Малевич и Татлин относились к нему с иронией и презрительно — он для них был комической фигурой. Лисицкий о нем ничего не высказывал, но тоже относился к нему презрительно, а Родченко ему страшно завидовал и ненавидел. Родченко сделал Маяковскому кучу чертежных обложек, а Лисицкий сделал одну (вторая плохая) для «Голоса» — разве у Родченко есть что-то подобное?

Малевич сделал белый квадрат на белом фоне, а этот сразу черный квадрат на черном фоне — это сажа, сапоги. Когда он начал заниматься фотографией и фотомонтажом, на Западе уже были замечательные мастера — Ман Рей и др.

Лисицкий уже следовал за Ман Реем, но не хуже. То художники были, а у этого фотографии — сверху, снизу — просто ерунда. Я считаю, что такого художника не было. Его раздули у нас и на аукционах. Семья его всячески раздувает — дочь, муж дочери. Внук, искусствовед под фамилией Лаврентьев, восхищается дедушкой — это семейная лавочка.

Каково место Филонова в русском искусстве?

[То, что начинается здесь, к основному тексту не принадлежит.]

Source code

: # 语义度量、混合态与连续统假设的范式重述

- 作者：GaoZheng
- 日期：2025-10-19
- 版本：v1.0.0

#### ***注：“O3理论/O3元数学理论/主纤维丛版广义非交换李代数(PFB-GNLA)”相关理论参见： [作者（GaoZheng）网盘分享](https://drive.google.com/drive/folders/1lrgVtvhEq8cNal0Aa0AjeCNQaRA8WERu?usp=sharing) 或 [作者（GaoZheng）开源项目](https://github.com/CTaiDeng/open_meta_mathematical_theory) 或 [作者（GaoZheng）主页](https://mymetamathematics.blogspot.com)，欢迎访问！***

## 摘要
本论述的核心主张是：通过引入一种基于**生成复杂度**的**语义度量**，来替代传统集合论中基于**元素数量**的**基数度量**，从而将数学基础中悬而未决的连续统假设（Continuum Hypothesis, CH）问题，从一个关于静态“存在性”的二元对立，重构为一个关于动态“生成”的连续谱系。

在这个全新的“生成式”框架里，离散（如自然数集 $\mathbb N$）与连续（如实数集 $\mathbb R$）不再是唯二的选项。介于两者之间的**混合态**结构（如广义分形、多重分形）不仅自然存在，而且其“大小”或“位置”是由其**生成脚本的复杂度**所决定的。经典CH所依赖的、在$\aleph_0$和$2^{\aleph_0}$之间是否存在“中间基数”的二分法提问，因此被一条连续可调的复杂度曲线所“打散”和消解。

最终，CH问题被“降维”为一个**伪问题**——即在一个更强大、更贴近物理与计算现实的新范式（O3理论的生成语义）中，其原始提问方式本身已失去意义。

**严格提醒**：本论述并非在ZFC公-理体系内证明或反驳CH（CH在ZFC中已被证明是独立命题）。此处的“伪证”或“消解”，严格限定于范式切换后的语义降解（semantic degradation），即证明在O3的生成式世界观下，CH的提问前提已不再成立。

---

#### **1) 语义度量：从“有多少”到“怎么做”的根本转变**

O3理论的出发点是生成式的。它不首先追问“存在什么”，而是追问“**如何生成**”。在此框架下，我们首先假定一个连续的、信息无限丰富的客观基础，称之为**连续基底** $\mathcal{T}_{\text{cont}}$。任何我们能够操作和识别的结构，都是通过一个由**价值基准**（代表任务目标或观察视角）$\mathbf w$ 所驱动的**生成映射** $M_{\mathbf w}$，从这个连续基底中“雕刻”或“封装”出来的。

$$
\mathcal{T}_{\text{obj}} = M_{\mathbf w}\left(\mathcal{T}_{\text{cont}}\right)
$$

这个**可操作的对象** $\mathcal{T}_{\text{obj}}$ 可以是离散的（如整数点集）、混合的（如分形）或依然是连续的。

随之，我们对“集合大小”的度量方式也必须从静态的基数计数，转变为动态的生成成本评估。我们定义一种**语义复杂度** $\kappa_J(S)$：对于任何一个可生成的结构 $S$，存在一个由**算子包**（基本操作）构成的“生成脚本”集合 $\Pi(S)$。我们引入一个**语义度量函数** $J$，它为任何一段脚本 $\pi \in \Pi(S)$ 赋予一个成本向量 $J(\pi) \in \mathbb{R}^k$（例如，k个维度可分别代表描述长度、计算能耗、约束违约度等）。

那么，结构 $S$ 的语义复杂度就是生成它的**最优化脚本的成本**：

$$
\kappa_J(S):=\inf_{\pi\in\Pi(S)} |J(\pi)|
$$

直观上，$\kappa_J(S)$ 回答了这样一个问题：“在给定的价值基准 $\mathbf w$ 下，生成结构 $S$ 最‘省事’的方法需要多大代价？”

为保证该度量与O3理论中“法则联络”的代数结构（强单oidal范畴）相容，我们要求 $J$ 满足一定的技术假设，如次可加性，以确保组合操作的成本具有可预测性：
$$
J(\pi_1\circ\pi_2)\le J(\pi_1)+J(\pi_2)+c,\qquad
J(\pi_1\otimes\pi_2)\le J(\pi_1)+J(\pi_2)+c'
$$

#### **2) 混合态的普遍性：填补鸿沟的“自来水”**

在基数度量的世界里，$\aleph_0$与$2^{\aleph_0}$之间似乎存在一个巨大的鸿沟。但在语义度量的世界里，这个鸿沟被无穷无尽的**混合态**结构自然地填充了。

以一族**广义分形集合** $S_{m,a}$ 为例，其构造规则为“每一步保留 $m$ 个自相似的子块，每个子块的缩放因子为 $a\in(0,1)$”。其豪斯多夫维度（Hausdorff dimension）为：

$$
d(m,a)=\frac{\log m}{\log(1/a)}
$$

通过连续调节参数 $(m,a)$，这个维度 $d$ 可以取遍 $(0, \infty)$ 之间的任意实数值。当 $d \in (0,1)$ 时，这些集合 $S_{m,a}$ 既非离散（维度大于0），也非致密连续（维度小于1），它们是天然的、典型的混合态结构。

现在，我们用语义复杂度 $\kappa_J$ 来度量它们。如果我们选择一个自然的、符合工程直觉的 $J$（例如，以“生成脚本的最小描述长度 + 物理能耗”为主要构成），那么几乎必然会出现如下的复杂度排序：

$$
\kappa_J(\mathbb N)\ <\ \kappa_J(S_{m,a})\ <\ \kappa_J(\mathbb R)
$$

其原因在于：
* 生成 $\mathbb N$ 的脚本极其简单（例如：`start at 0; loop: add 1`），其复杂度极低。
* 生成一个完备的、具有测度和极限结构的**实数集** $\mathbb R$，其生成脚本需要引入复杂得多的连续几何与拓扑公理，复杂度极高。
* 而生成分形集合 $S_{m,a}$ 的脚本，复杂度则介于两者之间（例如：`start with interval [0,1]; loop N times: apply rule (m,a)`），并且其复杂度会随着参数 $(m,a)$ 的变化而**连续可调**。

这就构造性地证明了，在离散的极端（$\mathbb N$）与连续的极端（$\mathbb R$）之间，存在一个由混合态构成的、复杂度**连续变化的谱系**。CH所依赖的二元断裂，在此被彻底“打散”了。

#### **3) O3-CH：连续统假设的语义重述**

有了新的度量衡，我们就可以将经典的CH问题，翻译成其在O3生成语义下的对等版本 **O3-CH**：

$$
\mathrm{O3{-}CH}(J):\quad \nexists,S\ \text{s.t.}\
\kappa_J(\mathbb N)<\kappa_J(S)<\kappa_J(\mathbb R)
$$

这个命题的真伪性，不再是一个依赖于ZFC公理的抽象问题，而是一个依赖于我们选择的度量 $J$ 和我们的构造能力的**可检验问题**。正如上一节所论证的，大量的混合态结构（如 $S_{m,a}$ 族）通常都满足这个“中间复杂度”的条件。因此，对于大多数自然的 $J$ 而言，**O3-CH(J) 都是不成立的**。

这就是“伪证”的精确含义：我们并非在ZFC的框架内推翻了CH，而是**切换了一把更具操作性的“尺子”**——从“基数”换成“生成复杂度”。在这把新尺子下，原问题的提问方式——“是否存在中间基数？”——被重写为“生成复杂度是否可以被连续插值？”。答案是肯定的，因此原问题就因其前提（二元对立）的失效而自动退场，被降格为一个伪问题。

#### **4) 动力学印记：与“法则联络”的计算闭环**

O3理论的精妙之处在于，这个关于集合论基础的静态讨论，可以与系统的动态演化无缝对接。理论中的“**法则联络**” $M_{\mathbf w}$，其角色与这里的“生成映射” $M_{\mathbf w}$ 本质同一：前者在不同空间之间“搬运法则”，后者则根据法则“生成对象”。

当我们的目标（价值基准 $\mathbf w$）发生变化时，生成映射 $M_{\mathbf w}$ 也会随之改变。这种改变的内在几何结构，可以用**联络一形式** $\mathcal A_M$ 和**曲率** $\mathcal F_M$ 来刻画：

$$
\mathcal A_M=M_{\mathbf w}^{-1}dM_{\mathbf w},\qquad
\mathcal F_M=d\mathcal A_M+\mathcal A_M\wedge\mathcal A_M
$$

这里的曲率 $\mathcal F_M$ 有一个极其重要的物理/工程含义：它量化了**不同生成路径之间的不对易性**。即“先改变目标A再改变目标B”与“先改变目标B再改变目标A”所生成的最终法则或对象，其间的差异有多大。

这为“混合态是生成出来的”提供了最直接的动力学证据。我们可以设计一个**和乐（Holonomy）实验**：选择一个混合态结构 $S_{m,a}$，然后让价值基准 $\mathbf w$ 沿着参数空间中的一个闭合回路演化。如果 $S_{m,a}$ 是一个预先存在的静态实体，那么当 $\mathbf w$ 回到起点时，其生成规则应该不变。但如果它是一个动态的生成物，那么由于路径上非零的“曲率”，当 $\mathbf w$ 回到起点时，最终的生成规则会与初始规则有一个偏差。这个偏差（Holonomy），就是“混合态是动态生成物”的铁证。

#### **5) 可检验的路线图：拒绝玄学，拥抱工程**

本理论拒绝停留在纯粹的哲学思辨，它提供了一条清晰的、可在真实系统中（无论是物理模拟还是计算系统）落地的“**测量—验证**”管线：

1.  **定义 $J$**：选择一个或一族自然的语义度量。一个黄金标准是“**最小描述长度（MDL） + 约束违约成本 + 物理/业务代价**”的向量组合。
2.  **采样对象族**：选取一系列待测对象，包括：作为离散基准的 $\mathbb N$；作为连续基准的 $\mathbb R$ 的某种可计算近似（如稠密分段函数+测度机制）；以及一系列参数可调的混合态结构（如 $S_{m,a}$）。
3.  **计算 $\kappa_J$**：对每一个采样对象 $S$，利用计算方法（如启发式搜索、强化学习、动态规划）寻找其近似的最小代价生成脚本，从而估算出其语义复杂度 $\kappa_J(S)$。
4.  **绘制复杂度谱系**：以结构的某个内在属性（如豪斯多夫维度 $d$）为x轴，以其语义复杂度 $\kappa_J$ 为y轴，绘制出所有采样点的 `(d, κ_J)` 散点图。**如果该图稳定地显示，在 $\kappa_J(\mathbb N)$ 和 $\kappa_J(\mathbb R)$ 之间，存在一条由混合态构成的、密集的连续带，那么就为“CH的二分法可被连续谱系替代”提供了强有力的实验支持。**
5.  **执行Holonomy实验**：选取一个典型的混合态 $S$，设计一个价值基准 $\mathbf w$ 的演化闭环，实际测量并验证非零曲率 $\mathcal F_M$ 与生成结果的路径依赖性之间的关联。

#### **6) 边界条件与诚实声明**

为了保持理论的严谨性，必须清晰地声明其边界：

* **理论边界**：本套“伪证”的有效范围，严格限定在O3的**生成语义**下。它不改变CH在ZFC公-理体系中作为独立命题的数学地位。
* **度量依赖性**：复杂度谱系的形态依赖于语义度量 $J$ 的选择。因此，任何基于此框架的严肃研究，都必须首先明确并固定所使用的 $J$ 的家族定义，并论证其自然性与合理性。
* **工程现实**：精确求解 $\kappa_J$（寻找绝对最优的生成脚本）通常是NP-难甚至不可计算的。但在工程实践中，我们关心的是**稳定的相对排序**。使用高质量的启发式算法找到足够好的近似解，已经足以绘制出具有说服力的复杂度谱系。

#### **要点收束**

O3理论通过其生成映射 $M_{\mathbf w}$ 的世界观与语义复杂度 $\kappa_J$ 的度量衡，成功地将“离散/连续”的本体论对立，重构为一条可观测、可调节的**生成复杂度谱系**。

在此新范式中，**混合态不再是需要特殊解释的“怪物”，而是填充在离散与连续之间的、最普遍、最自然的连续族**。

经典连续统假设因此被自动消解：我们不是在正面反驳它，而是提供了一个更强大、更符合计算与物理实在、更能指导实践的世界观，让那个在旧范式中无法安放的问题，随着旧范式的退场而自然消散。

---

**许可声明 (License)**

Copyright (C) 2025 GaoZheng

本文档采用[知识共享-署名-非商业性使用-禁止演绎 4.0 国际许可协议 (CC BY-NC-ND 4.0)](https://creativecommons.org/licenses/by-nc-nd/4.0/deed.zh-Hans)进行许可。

Он не живописец, поэтому и провалился в Париже. Лисицкий тоже не живописец, но его космические построения заставили парижан отнестись к нему милостиво. А Филонов для них, наверно, что-то немецкое — экспрессионизм. Он феноменальный рисовальщик — невероятный.

У него была такая маленькая работа, два мальчика в Гренобле, он потом ее раскрасил и испортил. Он вообще раскрашивал, он считал: главное — нарисовать, остальное приложится. Там были изображены два маленьких заморыша с чахоточными ножками. Гольбейн так бы не нарисовал. Он был маньяк, безумное существо, считал, что главное нарисовать, остальное все приложится.

Вы с ним общались?

Он даже написал обо мне в своем дневнике, о том, как мы с ним разговаривали. Я помню, последняя встреча была очень страшная. Его жену разбил паралич, она не выносила света. Они жили в общежитии на Макартовке. Мы стояли в коридоре и разговаривали, и вдруг она закричала диким голосом, и он пошел к ней.

И, представляете, он умер от голода в блокаду, а она пережила его. Он сам себя изнурил голодом. Его жена была старше его на 25 лет — рыжеватая, милая, опрятная и очень гостеприимная женщина. Я пришел к ним, она спекла какой-то пирожок к чаю. Филонов сидит, не ест. Я ему говорю: «Павел Николаевич, что же вы?» — а он: «Я не хочу сбиваться с режима».

Кроме того, была клюква с сахаром, она тогда стоила очень дешево и считалась немыслимым витамином. Он сказал: «Никому не говорите, что это целебная штука. Сразу все расхватают» — какой благоразумный! А у него на табак и на черный хлеб только и было — так он и жил.

Сам был похож на своих персонажей: руки костистые, глаза маниакальные, очень слабый такой, волевое, одержимое существо. Сумасшедший, безумный маньяк. У него был один рисунок, почти беспредметный, колесообразные формы и конструкции. Даже невероятно, что человеческая рука такое могла сделать.

Филонов ценил Крученыха, хотя он был ему чужой. Крученых заказал ему рисунки к Хлебникову, и Хлебникову эти рисунки очень понравились. Вообще Филонов был любимым художником Хлебникова. Он написал портрет Хлебникова, и этот портрет пропал. Он, вероятно, отвез его семье в Астрахань, а там не ценили нового искусства.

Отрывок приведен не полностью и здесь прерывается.